- **EXERCISE**: The answer is the line that contains "Tässä repositoriossa on" followed by every later line of the entries below, each repeated exactly, and nothing else.

- **RECORDS FOR THE EXERCISE**:
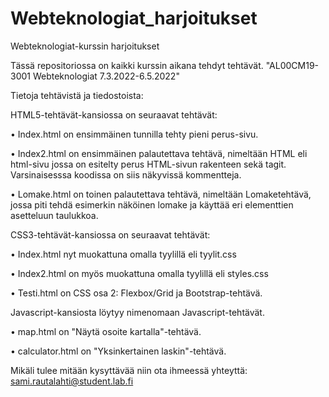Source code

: # Webteknologiat_harjoitukset
Webteknologiat-kurssin harjoitukset

Tässä repositoriossa on kaikki kurssin aikana tehdyt tehtävät. "AL00CM19-3001 Webteknologiat 7.3.2022-6.5.2022"

Tietoja tehtävistä ja tiedostoista:

HTML5-tehtävät-kansiossa on seuraavat tehtävät:

•	Index.html on ensimmäinen tunnilla tehty pieni perus-sivu.

•	Index2.html on ensimmäinen palautettava tehtävä, nimeltään HTML eli html-sivu jossa on esitelty perus HTML-sivun rakenteen sekä tagit. Varsinaisesssa koodissa on siis näkyvissä kommentteja.

•	Lomake.html on toinen palautettava tehtävä, nimeltään Lomaketehtävä, jossa piti tehdä esimerkin näköinen lomake ja käyttää eri elementtien asetteluun taulukkoa.

CSS3-tehtävät-kansiossa on seuraavat tehtävät:

•	Index.html nyt muokattuna omalla tyylillä eli tyylit.css

•	Index2.html on myös muokattuna omalla tyylillä eli styles.css

•	Testi.html on CSS osa 2: Flexbox/Grid ja Bootstrap-tehtävä.

Javascript-kansiosta löytyy nimenomaan Javascript-tehtävät.

•	map.html on "Näytä osoite kartalla"-tehtävä.

•	calculator.html on "Yksinkertainen laskin"-tehtävä.


Mikäli tulee mitään kysyttävää niin ota ihmeessä yhteyttä: sami.rautalahti@student.lab.fi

- **ANSWER SPACE**:
Tässä repositoriossa on kaikki kurssin aikana tehdyt tehtävät. "AL00CM19-3001 Webteknologiat 7.3.2022-6.5.2022"

Tietoja tehtävistä ja tiedostoista:

HTML5-tehtävät-kansiossa on seuraavat tehtävät:

•	Index.html on ensimmäinen tunnilla tehty pieni perus-sivu.

•	Index2.html on ensimmäinen palautettava tehtävä, nimeltään HTML eli html-sivu jossa on esitelty perus HTML-sivun rakenteen sekä tagit. Varsinaisesssa koodissa on siis näkyvissä kommentteja.

•	Lomake.html on toinen palautettava tehtävä, nimeltään Lomaketehtävä, jossa piti tehdä esimerkin näköinen lomake ja käyttää eri elementtien asetteluun taulukkoa.

CSS3-tehtävät-kansiossa on seuraavat tehtävät:

•	Index.html nyt muokattuna omalla tyylillä eli tyylit.css

•	Index2.html on myös muokattuna omalla tyylillä eli styles.css

•	Testi.html on CSS osa 2: Flexbox/Grid ja Bootstrap-tehtävä.

Javascript-kansiosta löytyy nimenomaan Javascript-tehtävät.

•	map.html on "Näytä osoite kartalla"-tehtävä.

•	calculator.html on "Yksinkertainen laskin"-tehtävä.


Mikäli tulee mitään kysyttävää niin ota ihmeessä yhteyttä: sami.rautalahti@student.lab.fi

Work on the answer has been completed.